***** RECORDS *****
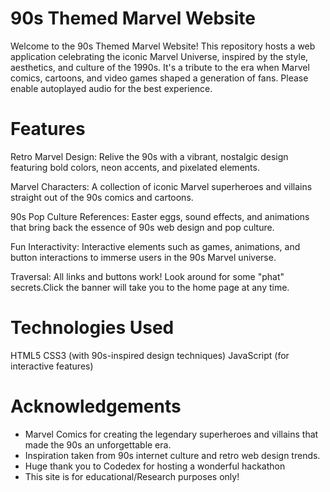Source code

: 
# 90s Themed Marvel Website
Welcome to the 90s Themed Marvel Website! This repository hosts a web application celebrating the iconic Marvel Universe, inspired by the style, aesthetics, and culture of the 1990s. It's a tribute to the era when Marvel comics, cartoons, and video games shaped a generation of fans. Please enable autoplayed audio for the best experience.

# Features
Retro Marvel Design: Relive the 90s with a vibrant, nostalgic design featuring bold colors, neon accents, and pixelated elements.

Marvel Characters: A collection of iconic Marvel superheroes and villains straight out of the 90s comics and cartoons.

90s Pop Culture References: Easter eggs, sound effects, and animations that bring back the essence of 90s web design and pop culture.

Fun Interactivity: Interactive elements such as games, animations, and button interactions to immerse users in the 90s Marvel universe.

Traversal: All links and buttons work! Look around for some "phat" secrets.Click the banner will take you to the home page at any time.

# Technologies Used
HTML5
CSS3 (with 90s-inspired design techniques)
JavaScript (for interactive features)

# Acknowledgements
- Marvel Comics for creating the legendary superheroes and villains that made the 90s an unforgettable era.
- Inspiration taken from 90s internet culture and retro web design trends.
- Huge thank you to Codedex for hosting a wonderful hackathon
- This site is for educational/Research purposes only!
*****
• INSTRUCTIONS FOR THE TASK
Beginning at the line above with "Retro Marvel Design: Relive" and finishing at the line with "Traversal: All links", return each line exactly and return nothing else.

• RESPONSE TO THIS TASK
Retro Marvel Design: Relive the 90s with a vibrant, nostalgic design featuring bold colors, neon accents, and pixelated elements.

Marvel Characters: A collection of iconic Marvel superheroes and villains straight out of the 90s comics and cartoons.

90s Pop Culture References: Easter eggs, sound effects, and animations that bring back the essence of 90s web design and pop culture.

Fun Interactivity: Interactive elements such as games, animations, and button interactions to immerse users in the 90s Marvel universe.

Traversal: All links and buttons work! Look around for some "phat" secrets.Click the banner will take you to the home page at any time.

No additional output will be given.